Just how will investors be affected? No one is willing to publicly say. However, it stands to reason that with fewer or less qualified staff available to handle the same workload, “doing more with less” could increase error rates or mistakes in valuations, client reporting, risk metrics and even clearance and settlement. Granted, hedge fund management shops do rely on some automation and even outsource their middle and back-office operations to fund administrators and other third-party shops. However, that doesn’t absolve them from the legal liability of ensuring the work is done correctly. Hence, they still need to maintain a skeleton crew of operational experts who may be increasingly overworked in this new scenario — a potential Catch-22 situation with no good outcome.
Power Through Knowledge
Although hedge fund professionals agree that the SEC needs to consider updating the criteria for accredited investor, they argue that the SEC should avoid changing the financial requirements and focus on access to information or understanding of the investment risks instead. “Its a far better way of ensuring investor protection while allowing for an increase in the pool of capital available for hedge fund managers,” says Asvakovith. “Many accredited investors, particularly high net worth individuals, still don’t have a full understanding of a hedge fund’s risk profile.”
Such a possibility is one of several presented by the IAC to the SEC on October 9. Of course, this option would require investors to undergo online or in-person classes and it is unclear just who would take on the potential legal liability of creating and offering such a program, how much it would cost, and how it could be proven that investors understood what was taught.

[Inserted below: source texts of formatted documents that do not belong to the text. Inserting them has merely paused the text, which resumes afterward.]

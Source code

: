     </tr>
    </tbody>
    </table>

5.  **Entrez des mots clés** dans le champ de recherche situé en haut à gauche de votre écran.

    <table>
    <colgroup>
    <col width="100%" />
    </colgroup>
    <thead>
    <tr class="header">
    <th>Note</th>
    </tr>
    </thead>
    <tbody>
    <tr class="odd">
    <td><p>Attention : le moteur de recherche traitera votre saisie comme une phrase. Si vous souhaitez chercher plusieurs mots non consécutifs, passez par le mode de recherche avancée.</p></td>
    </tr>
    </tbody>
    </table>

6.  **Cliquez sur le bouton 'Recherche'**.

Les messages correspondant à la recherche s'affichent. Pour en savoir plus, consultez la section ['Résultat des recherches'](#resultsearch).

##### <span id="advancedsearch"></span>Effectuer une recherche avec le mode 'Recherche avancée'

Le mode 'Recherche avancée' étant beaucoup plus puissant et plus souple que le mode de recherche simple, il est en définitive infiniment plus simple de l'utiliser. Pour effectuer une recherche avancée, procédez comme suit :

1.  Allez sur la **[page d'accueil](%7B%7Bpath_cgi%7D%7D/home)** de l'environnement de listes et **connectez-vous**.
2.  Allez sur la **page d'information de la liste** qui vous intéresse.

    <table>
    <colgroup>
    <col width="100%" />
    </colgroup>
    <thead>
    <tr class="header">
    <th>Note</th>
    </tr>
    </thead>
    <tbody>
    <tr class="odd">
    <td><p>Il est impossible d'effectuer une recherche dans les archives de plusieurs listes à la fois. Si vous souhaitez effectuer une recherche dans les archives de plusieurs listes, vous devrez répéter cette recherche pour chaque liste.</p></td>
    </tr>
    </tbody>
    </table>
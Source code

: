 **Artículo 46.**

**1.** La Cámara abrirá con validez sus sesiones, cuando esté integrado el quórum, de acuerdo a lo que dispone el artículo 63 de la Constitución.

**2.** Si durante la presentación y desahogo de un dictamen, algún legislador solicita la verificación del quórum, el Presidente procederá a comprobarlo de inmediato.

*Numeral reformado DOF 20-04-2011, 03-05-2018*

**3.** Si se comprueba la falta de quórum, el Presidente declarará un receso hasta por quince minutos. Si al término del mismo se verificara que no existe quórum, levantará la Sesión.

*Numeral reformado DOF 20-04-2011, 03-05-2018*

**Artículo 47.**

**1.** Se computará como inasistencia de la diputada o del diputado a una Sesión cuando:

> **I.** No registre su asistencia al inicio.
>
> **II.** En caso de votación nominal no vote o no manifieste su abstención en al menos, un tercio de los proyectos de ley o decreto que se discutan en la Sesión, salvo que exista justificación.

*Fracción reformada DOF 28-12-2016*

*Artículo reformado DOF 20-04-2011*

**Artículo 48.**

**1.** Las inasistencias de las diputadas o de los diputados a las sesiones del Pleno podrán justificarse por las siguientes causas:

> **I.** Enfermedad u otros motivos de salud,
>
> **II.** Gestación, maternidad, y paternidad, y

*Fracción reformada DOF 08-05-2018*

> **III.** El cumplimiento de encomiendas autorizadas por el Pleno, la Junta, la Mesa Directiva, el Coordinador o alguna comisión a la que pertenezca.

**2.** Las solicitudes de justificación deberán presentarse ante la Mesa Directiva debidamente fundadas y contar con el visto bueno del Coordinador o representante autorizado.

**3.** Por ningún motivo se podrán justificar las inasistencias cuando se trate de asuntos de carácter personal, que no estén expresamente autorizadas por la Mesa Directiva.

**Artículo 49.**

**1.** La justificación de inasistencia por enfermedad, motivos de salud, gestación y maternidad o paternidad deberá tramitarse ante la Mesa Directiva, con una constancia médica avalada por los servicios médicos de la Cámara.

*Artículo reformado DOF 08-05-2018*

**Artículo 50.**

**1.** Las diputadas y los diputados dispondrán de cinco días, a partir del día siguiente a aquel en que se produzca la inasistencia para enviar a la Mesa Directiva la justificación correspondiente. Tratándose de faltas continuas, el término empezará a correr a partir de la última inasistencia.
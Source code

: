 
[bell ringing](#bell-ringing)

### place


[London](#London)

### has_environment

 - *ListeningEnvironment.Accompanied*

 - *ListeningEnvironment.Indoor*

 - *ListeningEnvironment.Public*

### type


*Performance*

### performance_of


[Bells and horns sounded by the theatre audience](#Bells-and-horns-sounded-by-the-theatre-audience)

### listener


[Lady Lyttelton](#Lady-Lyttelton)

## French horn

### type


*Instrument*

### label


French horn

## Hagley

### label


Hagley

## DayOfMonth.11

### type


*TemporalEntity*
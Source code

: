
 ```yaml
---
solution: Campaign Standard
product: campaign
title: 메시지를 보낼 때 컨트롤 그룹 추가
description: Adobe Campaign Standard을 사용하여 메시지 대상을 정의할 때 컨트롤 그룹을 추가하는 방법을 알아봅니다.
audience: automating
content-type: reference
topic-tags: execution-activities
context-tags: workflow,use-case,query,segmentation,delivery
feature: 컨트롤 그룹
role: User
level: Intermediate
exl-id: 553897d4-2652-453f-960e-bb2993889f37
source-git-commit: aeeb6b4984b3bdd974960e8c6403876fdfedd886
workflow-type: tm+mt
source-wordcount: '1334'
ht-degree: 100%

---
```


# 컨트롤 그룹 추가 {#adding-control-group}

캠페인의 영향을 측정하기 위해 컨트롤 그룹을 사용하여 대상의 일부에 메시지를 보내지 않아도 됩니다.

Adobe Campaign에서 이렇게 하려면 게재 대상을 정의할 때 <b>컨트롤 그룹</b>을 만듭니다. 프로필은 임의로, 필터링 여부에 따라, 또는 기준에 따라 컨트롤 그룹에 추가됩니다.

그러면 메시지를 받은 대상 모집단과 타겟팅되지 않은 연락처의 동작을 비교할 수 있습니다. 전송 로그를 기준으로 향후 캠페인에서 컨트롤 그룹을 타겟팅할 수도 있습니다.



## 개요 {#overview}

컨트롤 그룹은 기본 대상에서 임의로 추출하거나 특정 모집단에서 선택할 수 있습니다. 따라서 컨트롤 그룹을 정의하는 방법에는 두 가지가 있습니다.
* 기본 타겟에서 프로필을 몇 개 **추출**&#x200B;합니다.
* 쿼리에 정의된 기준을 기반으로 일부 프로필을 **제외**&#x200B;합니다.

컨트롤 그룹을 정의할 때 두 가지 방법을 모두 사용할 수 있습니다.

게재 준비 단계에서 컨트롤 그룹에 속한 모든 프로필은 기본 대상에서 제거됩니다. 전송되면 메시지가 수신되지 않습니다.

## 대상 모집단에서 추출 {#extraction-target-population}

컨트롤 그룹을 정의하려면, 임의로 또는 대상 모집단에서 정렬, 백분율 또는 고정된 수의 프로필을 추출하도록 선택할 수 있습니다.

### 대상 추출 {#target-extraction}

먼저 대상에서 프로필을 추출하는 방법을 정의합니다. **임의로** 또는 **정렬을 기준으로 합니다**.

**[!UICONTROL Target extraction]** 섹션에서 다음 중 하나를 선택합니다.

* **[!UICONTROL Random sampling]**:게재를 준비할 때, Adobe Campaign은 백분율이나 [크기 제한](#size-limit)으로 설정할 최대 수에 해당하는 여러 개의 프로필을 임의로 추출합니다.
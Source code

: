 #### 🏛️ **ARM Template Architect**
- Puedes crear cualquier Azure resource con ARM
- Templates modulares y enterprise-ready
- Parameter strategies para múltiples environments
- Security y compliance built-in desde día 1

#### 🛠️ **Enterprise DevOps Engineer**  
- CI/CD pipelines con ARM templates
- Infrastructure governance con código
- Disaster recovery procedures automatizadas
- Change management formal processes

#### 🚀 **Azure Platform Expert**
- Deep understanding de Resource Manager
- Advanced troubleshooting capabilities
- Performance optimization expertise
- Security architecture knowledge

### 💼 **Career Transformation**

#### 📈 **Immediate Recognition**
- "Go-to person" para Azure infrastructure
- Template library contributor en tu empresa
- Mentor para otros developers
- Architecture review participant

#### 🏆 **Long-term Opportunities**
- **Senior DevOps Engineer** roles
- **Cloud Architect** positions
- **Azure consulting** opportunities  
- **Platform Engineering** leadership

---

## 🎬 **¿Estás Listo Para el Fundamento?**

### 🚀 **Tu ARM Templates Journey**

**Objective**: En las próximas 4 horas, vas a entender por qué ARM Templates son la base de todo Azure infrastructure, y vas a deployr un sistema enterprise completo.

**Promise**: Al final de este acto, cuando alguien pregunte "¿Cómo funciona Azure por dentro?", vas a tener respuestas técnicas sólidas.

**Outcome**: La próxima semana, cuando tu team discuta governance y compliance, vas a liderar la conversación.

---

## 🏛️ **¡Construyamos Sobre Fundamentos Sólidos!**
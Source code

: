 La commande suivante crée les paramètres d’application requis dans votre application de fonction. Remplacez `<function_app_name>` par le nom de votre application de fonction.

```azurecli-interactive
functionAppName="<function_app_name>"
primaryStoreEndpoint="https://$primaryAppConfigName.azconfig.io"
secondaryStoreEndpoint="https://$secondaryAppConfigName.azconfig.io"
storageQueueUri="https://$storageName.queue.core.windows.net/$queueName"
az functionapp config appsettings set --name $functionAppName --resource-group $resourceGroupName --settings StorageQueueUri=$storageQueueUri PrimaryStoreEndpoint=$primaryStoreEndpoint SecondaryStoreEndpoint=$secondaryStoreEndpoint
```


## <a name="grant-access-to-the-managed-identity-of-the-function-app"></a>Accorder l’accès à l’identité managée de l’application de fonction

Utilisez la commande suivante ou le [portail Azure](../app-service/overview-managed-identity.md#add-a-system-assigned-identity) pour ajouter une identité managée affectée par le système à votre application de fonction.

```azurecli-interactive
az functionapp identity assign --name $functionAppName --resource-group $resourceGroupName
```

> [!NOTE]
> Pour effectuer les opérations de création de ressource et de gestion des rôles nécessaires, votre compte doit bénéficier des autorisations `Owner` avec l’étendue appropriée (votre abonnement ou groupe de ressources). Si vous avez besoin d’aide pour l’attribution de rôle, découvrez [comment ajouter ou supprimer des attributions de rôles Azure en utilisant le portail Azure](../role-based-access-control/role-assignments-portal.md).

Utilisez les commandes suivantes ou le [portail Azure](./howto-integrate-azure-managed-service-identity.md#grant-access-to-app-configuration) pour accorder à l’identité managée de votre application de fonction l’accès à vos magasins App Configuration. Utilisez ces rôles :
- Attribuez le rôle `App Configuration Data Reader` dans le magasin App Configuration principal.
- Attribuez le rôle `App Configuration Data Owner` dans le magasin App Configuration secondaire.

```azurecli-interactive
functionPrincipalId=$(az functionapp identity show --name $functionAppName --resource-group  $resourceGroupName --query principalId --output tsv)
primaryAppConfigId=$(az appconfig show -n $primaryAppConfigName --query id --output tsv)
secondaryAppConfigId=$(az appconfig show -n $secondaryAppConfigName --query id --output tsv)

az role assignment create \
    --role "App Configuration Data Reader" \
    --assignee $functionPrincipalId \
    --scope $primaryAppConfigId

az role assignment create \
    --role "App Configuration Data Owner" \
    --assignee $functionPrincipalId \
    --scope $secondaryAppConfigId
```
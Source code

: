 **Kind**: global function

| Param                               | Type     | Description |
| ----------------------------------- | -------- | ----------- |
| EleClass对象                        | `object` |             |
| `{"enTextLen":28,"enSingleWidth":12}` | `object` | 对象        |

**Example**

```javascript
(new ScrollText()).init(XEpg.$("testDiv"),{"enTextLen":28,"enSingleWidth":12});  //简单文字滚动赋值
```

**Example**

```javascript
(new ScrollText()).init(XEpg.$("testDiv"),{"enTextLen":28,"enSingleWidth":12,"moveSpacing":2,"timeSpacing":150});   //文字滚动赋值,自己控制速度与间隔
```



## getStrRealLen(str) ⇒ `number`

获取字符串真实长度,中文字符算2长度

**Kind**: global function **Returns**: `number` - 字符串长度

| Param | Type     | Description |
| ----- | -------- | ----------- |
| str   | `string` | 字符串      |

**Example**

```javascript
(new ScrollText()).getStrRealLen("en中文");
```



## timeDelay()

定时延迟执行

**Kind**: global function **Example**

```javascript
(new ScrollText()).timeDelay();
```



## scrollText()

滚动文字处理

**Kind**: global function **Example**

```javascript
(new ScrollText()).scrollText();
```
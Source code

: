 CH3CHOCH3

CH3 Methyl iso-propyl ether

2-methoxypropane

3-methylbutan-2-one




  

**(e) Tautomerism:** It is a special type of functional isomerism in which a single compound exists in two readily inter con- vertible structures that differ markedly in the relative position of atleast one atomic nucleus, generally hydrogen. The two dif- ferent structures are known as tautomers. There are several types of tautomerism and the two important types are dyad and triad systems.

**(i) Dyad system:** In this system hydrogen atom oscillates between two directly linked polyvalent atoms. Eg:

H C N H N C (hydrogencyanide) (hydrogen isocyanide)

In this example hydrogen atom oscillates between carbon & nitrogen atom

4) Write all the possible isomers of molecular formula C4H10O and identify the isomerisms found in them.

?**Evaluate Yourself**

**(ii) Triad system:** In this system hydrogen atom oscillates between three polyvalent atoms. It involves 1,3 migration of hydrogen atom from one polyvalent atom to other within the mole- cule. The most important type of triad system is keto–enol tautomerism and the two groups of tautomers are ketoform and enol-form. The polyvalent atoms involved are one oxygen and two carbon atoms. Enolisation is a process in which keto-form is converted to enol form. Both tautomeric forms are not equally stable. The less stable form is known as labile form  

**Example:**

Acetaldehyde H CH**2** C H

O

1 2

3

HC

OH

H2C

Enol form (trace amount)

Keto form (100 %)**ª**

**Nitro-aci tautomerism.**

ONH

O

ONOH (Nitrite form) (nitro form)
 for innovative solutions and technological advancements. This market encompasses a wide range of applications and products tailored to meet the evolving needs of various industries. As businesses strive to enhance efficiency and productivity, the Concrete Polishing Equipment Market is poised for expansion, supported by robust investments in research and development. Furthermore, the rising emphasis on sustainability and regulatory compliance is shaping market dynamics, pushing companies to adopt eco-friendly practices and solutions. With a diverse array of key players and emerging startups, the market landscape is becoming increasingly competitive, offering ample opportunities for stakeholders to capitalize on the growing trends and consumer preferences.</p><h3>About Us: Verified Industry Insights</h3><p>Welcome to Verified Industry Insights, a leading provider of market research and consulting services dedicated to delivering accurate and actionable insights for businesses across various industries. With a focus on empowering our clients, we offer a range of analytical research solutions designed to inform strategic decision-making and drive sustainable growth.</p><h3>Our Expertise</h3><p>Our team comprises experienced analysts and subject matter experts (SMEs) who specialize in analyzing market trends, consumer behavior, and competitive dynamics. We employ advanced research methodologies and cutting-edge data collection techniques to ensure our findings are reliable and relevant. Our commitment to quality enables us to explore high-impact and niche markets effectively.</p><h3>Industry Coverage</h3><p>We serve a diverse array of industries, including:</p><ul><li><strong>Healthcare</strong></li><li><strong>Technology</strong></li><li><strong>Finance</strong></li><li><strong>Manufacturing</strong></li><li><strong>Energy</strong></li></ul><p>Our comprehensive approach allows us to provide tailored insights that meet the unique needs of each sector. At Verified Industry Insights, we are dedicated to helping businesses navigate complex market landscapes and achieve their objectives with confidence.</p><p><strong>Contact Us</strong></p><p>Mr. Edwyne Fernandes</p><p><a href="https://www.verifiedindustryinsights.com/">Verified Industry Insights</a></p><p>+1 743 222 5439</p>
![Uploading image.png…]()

Likely, they would have to pass a qualifying exam before they could invest in certain classes of assets. Asvakovith suggests that educational programs offered by the HFA and Washington DC lobbying group Managed Fund Association could go a long way to helping investors understand the risks and rewards of buying into hedge funds.
Regardless of what the SEC ultimately decides, one set of players in the alternative funds market could end up making a lot more money — attorneys, broker-dealers, accountants or other third parties who could “independently” verify that the investors are indeed accredited. So far, the alternative fund managers must do so based on information provided by investors themselves. Not all rely on external verification.
One such independent third party firm, Verinvest in Philadelphia, uses tax records, credit information and other external data sources in a behind-the-scenes process to certify investor accreditation for funds and issuers, without sharing private investor information. Benefits to fund managers, according to Verinvest’s chief executive David Benway: eliminating potential conflicts associated with internally managed or broker-administered verifications, as well as reduced administrative costs and errors.
Such qualifying services may ease some of the chaos for alternative funds and for investors too if the SEC decides to make qualifications more restrictive. Verinvest’s certifications are actually portable for investors subscribing to their service, so the process doesn’t have to be repeated each time an investor looks at a new investment.